◆ **EXERCISE OBJECTIVE**: Repeat exactly, and only, the lines below starting at the line that contains "- よく読むべき。海外だとかなり厳格に内容・求めるものが書かれている。" and ending at the line that contains "- 「Linkedin大事で", inclusive of both.

··· RECORDS FOR THIS EXERCISE

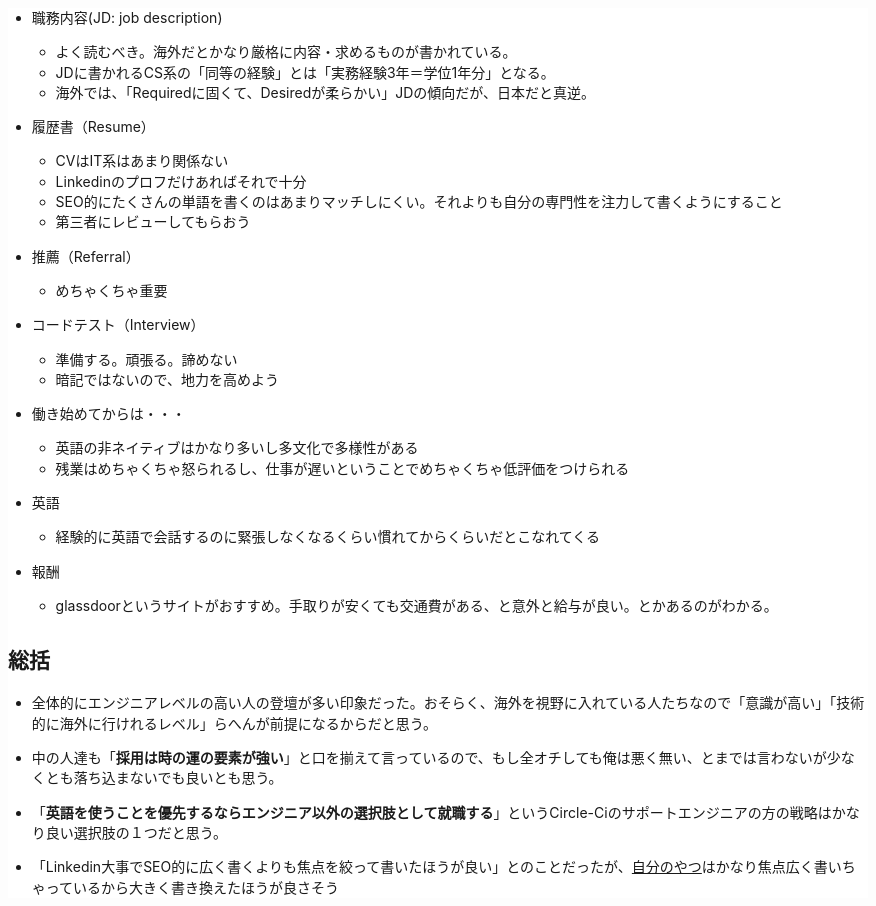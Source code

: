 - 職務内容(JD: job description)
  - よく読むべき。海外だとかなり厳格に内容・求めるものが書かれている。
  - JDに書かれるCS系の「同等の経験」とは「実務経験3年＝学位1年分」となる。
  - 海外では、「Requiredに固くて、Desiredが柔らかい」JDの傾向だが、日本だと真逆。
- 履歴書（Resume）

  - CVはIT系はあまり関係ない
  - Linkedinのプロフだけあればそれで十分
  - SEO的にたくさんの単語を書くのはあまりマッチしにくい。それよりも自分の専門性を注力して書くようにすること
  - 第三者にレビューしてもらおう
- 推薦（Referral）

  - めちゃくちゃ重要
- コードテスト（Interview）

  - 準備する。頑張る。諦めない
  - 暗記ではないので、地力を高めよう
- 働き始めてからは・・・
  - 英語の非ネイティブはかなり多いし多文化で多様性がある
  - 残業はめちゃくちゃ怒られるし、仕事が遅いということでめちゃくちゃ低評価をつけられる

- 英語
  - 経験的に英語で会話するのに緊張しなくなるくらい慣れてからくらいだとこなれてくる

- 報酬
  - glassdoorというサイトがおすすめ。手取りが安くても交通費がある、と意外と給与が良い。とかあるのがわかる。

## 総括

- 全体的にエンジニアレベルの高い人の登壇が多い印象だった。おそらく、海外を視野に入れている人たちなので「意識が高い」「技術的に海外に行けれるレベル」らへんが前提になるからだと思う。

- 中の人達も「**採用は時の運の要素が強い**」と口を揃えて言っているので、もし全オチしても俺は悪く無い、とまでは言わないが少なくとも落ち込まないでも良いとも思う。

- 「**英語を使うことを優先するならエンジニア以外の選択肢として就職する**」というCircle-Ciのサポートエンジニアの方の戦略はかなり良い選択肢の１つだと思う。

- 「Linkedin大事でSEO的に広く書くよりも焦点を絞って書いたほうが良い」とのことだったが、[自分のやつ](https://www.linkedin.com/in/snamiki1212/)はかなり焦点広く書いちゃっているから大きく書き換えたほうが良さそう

······
··· RECORDS FOR THIS EXERCISE

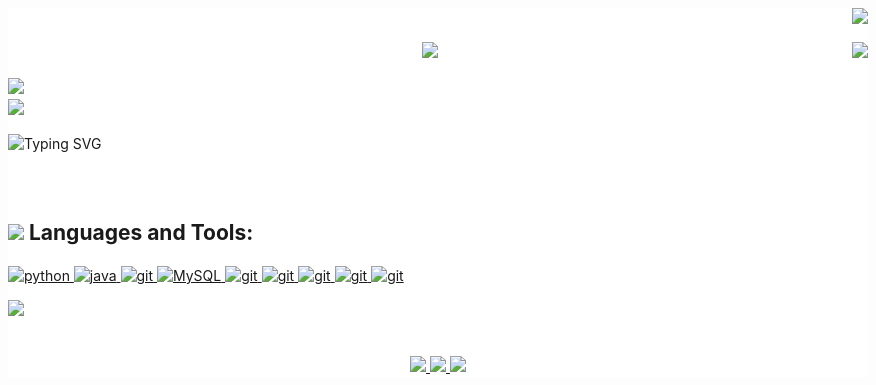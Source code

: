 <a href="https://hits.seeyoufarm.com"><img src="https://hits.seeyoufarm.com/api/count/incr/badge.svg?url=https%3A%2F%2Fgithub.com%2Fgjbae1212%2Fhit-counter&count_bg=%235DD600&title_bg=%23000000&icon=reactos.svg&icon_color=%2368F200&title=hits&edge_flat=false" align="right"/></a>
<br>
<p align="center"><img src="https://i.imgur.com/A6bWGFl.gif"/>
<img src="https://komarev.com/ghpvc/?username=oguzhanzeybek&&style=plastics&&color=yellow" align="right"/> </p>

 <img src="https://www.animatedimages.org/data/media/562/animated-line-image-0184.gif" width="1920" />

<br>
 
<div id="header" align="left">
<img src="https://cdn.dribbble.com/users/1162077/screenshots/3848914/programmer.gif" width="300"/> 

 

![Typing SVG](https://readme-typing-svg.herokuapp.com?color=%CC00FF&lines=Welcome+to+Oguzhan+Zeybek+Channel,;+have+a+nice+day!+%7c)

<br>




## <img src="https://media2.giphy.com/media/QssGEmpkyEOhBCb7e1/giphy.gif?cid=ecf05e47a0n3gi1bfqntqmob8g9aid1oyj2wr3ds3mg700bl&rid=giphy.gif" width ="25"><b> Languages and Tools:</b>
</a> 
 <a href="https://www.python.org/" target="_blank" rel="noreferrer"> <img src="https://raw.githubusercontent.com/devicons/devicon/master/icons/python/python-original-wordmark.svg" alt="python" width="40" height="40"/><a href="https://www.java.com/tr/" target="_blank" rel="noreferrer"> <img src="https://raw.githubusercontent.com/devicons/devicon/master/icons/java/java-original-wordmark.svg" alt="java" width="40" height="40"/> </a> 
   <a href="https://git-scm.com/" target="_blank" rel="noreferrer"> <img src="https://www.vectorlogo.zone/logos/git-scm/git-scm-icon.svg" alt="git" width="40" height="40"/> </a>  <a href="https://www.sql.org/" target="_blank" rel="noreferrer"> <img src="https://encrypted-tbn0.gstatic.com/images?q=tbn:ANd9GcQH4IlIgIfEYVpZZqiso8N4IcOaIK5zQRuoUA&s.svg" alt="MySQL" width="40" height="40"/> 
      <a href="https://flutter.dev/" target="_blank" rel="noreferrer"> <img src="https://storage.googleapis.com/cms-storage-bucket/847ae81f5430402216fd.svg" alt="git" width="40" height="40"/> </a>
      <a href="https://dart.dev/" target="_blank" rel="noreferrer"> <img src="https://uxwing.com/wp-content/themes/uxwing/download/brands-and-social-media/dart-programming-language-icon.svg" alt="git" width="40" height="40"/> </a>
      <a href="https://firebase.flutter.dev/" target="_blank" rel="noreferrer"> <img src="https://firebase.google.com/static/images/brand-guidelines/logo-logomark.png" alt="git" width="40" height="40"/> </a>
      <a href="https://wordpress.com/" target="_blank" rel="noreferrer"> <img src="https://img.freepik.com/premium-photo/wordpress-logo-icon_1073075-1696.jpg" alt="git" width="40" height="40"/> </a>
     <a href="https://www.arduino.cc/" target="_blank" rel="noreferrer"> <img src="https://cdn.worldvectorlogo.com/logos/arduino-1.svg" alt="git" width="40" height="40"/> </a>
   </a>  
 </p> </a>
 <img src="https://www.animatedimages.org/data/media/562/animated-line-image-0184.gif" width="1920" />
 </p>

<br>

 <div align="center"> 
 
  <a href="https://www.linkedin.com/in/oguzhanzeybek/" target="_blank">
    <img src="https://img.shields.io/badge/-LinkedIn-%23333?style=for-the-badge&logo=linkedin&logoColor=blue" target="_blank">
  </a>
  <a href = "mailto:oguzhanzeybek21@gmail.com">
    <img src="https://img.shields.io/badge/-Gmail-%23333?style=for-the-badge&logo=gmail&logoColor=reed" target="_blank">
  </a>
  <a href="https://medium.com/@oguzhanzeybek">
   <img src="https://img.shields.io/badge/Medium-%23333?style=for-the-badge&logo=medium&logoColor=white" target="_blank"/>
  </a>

······

◆ **RESPONSE AREA**:
  - よく読むべき。海外だとかなり厳格に内容・求めるものが書かれている。
  - JDに書かれるCS系の「同等の経験」とは「実務経験3年＝学位1年分」となる。
  - 海外では、「Requiredに固くて、Desiredが柔らかい」JDの傾向だが、日本だと真逆。
- 履歴書（Resume）

  - CVはIT系はあまり関係ない
  - Linkedinのプロフだけあればそれで十分
  - SEO的にたくさんの単語を書くのはあまりマッチしにくい。それよりも自分の専門性を注力して書くようにすること
  - 第三者にレビューしてもらおう
- 推薦（Referral）

  - めちゃくちゃ重要
- コードテスト（Interview）

  - 準備する。頑張る。諦めない
  - 暗記ではないので、地力を高めよう
- 働き始めてからは・・・
  - 英語の非ネイティブはかなり多いし多文化で多様性がある
  - 残業はめちゃくちゃ怒られるし、仕事が遅いということでめちゃくちゃ低評価をつけられる

- 英語
  - 経験的に英語で会話するのに緊張しなくなるくらい慣れてからくらいだとこなれてくる

- 報酬
  - glassdoorというサイトがおすすめ。手取りが安くても交通費がある、と意外と給与が良い。とかあるのがわかる。

## 総括

- 全体的にエンジニアレベルの高い人の登壇が多い印象だった。おそらく、海外を視野に入れている人たちなので「意識が高い」「技術的に海外に行けれるレベル」らへんが前提になるからだと思う。

- 中の人達も「**採用は時の運の要素が強い**」と口を揃えて言っているので、もし全オチしても俺は悪く無い、とまでは言わないが少なくとも落ち込まないでも良いとも思う。

- 「**英語を使うことを優先するならエンジニア以外の選択肢として就職する**」というCircle-Ciのサポートエンジニアの方の戦略はかなり良い選択肢の１つだと思う。

- 「Linkedin大事でSEO的に広く書くよりも焦点を絞って書いたほうが良い」とのことだったが、[自分のやつ](https://www.linkedin.com/in/snamiki1212/)はかなり焦点広く書いちゃっているから大きく書き換えたほうが良さそう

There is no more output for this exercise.